Frank Cannon: Utah's First Senator. A Brief Note
WHAT WE MIGHT DO WHEN CONCERNS OVER ILLEGAL
IMMIGRATION, TAX EVASION, AND LOW VOTER TURNOUT AT
ELECTIONS, BEGIN TO OUTWEIGH HANGUPS ABOUT PRIVACY
AND PERSONAL ANONYMITY: A RADICAL PROPOSAL FOR A NATIONAL IDENTITY CARD
Background
When I was in High School the national debate topic was "Resolved: That The
United States Should Adopt A National Health Service". My partner Les
Cooper and I placed second in the State Tournament. My future
brother-in-law placed first. Even then the arguments were so closely
balanced that Les and I were able to win (until the finals, that is)

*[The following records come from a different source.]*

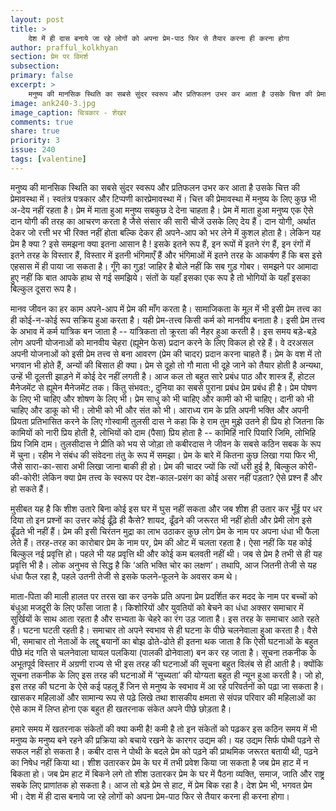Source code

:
 ```yaml
---
layout: post
title: >
    देश में ही दास बनाये जा रहे लोगों को अपना प्रेम-पाठ फिर से तैयार करना ही करना होगा
author: prafful_kolkhyan
section: प्रेम पर विमर्श
subsection:
primary: false
excerpt: >
    मनुष्य की मानसिक स्थिति का सबसे सुंदर स्वरूप और प्रतिफलन उभर कर आता है उसके चित्त की प्रेमावस्था में। स्वतंत्र पत्रकार और टिप्पणी कारप्रेमावस्था में। चित्त की प्रेमावस्था में मनुष्य के लिए कुछ भी अ-देय नहीं रहता है। प्रेम में माता हुआ मनुष्य सबकुछ दे देना चाहता है।
image: ank240-3.jpg
image_caption: चित्रकार - शेखर
comments: true
share: true
priority: 3
issue: 240
tags: [valentine]
---
```


मनुष्य की मानसिक स्थिति का सबसे सुंदर स्वरूप और प्रतिफलन उभर कर आता है उसके चित्त की प्रेमावस्था में। स्वतंत्र पत्रकार और टिप्पणी कारप्रेमावस्था में। चित्त की प्रेमावस्था में मनुष्य के लिए कुछ भी अ-देय नहीं रहता है। प्रेम में माता हुआ मनुष्य सबकुछ दे देना चाहता है। प्रेम में माता हुआ मनुष्य एक ऐसे दान योगी की तरह का आचरण करता है जैसे संसार की सारी चीजें उसके लिए देय हैं। दान योगी, अर्थात देकर जो रत्ती भर भी रिक्त नहीं होता बल्कि देकर ही अपने-आप को भर लेने में कुशल होता है। लेकिन यह प्रेम है क्या ? इसे समझना क्या इतना आसान है ! इसके इतने रूप हैं, इन रूपों में इतने रंग हैं, इन रंगों में इतने तरह के विस्तार हैं, विस्तार में इतनी भंगिमाएँ हैं और भंगिमाओं में इतने तरह के आकर्षण हैं कि बस इसे एहसास में ही पाया जा सकता है। गूँगे का गुड़! जाहिर है बोले नहीं कि सब गुड़ गोबर। समझने पर आमादा हुए नहीं कि बात आपके हाथ से गई समझिये। संतों के यहाँ इसका एक रूप है तो भोगियों के यहाँ इसका बिल्कुल दूसरा रूप है।

मानव जीवन का हर काम अपने-आप में प्रेम की माँग करता है। सामाजिकता के मूल में भी इसी प्रेम तत्त्व का ही कोई-न-कोई रूप सक्रिय हुआ करता है। यही प्रेम-तत्त्व किसी कर्म को मानवीय बनाता है। इसी प्रेम तत्त्व के अभाव में कर्म यांत्रिक बन जाता है -- यांत्रिकता तो क्रूरता की नैहर हुआ करती है। इस समय बड़े-बड़े लोग अपनी योजनाओं को मानवीय चेहरा (ह्यूमेन फेस) प्रदान करने के लिए विकल हो रहे हैं। वे दरअसल अपनी योजनाओं को इसी प्रेम तत्त्व से बना आवरण (प्रेम की चादर) प्रदान करना चाहते हैं। प्रेम के वश में तो भगवान भी होते हैं, अन्यों की बिसात ही क्या। प्रेम से दूहो तो गौ माता भी दूहे जाने को तैयार होती है अन्यथा, उन्हें भी दूलत्ती झाड़ने में कोई देर नहीं लगती है। आज कल तो बहुत सारे प्रबंध पाठ और शास्त्र हैं, होटल मैनेजमेंट से ह्यूमेन मैनेजमेंट तक। किंतु संभवत:, दुनिया का सबसे पुराना प्रबंध प्रेम प्रबंध ही है। प्रेम पोषण के लिए भी चाहिए और शोषण के लिए भी। प्रेम साधु को भी चाहिए और कामी को भी चाहिए। दानी को भी चाहिए और डाकू को भी। लोभी को भी और संत को भी। आराध्य राम के प्रति अपनी भक्ति और अपनी प्रियता प्रतिभासित करने के लिए गोस्वामी तुलसी दास ने कहा कि हे राम तुम मुझे उतने ही प्रिय हो जितना कि कामियों को नारी प्रिय होती है, लोभियों को दाम (पैसा) प्रिय होता है -- कामिहिं नारि पियारि जिमि, लोभिहि प्रिय जिमि दाम। तुलसीदास ने प्रीति को भय से जोड़ा तो कबीरदास ने जीवन के सबसे कठिन सबक के रूप में चुना। रहीम ने संबंध की संवेदना तंतु के रूप में समझा। प्रेम के बारे में कितना कुछ लिखा गया फिर भी, जैसे सारा-का-सारा अभी लिखा जाना बाकी ही हो। प्रेम की चादर ज्यों कि त्यों धरी हुई है, बिल्कुल कोरी-की-कोरी! लेकिन क्या प्रेम तत्त्व के स्वरूप पर देश-काल-प्रसंग का कोई असर नहीं पड़ता? ऐसे प्रश्न हैं और हो सकते हैं।

मुसीबत यह है कि शीश उतारे बिना कोई इस घर में घुस नहीं सकता और जब शीश ही उतार कर भूँई पर धर दिया तो इन प्रश्नों का उत्तर कोई ढूँढ़े ही कैसे? शायद, ढूँढने की जरूरत भी नहीं होती और प्रेमी लोग इसे ढूँढते भी नहीं हैं। प्रेम की इसी चिरंतन मुद्रा का लाभ उठाकर कुछ लोग प्रेम के नाम पर अपना धंधा भी फैला लेते हैं। तरह-तरह का कारोबार प्रेम के नाम पर, प्रेम की ओट में चलता रहता है। ऐसा नहीं कि यह कोई बिल्कुल नई प्रवृत्ति हो। पहले भी यह प्रवृत्ति थी और कोई कम बलवती नहीं थी। जब से प्रेम है तभी से ही यह प्रवृत्ति भी है। लोक अनुभव से सिद्ध है कि ‘अति भक्ति चोर का लक्षण’। तथापि, आज जितनी तेजी से यह धंधा फैल रहा है, पहले उतनी तेजी से इसके फलने-फूलने के अवसर कम थे।

माता-पिता की माली हालत पर तरस खा कर उनके प्रति अपना प्रेम प्रदर्शित कर मदद के नाम पर बच्चों को बंधुआ मजदूरी के लिए फाँसा जाता है। किशोरियों और युवतियों को बेचने का धंधा अक्सर समाचार में सुर्खियों के साथ आता रहता है और सभ्यता के चेहरे का रंग उड़ जाता है। इस तरह के समाचार आते रहते हैं। घटना घटती रहती है। समाचार तो अपने स्वभाव से ही घटना के पीछे चलनेवाला हुआ करता है। वैसे भी, समाचार तो नेताओं के लद्दू बयानों का बोझ ढोते-ढोते ही इतना थक जाता है कि  ऐसी घटनाओं के बहुत पीछे मंद गति से चलनेवाला घायल पलकिया (पालकी ढोनेवाला) बन कर रह जाता  है। सूचना तकनीक के अभूतपूर्व विस्तार में अग्रणी राज्य से भी इस तरह की घटनाओं की सूचना  बहुत विलंब से ही आती है। क्योंकि सूचना तकनीक के लिए इस तरह की घटनाओं में ‘सूच्यता’ की योग्यता बहुत ही न्यून हुआ करती है। जो हो, इस तरह की घटना के ऐसे कई पहलू हैं जिन से मनुष्य के स्वभाव में आ रहे परिवर्तनों को पढ़ा जा सकता है। खासकर महिलाओं और सामान्य रूप से पढ़े लिखे तथा शासकीय क्षमता से संपन्न परिवार की महिलाओं  का ऐसे काम में लिप्त होना एक बहुत ही खतरनाक संकेत अपने पीछे छोड़ता है।

हमारे समय में खतरनाक संकेतों की क्या कमी है! कमी है तो इन संकेतों को पढ़कर इस कठिन समय में भी मनुष्य के मनुष्य बने रहने की प्रक्रिया को बचाये रखने के कारगर उद्यम की। यह उद्यम सिर्फ पोथी पढ़ने से सफल नहीं हो सकता है। कबीर दास ने पोथी के बदले प्रेम को पढ़ने की प्राथमिक जरूरत बतायी थी, पढ़ने का निषेध नहीं किया था। शीश उतारकर प्रेम के घर में तभी प्रवेश किया जा सकता है जब प्रेम हाट में न बिकता हो। जब प्रेम हाट में बिकने लगे तो  शीश उतारकर प्रेम के घर में पैठना व्यक्ति, समाज, जाति और राष्ट्र सबके लिए प्राणांतक हो सकता है। आज तो बड़े प्रेम से हाट, में प्रेम बिक रहा है। देश प्रेम भी, भगवत प्रेम भी। देश में ही दास बनाये जा रहे लोगों को अपना प्रेम-पाठ फिर से तैयार करना ही करना होगा।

debating either side of the issue. I personally could never decide which
side had the most weighty arguments. It seems, however, that the time is
approaching when public demand will dictate a national program, at least
for those not otherwise covered by a private plan.
On November 6, 1991 President Bush's Secretary of Health and Human Services
Dr. Louis Sullivan announced a plan to issue a health insurance card to
Americans to permit direct billing by doctors and hospitals, hoping to
simplify billing, thus reducing the administrative cost of private health
insurance. The Secretary implied that this may prepare the way for
eventually providing some sort of coverage for persons not currently
insured.
The notion of a national insurance card, it seems to me, sets the stage for
considering an idea which has been taking shape in my mind for several
years -- ever since France developed the notion of "smart cards" while I
lived there in the early eighties. I thought I'd put my thoughts on paper
for circulation before public policy gets so set in concrete that sensible
modifications of the Secretary of Health's notion can no longer we worked
into planning.
The Effect of a National Identity Card on Curbing Illegal Immigration
In Mexico, before posting to China, I was in charge of setting up the H-2A
visa (temporary agricultural worker) program under the new Immigration Act.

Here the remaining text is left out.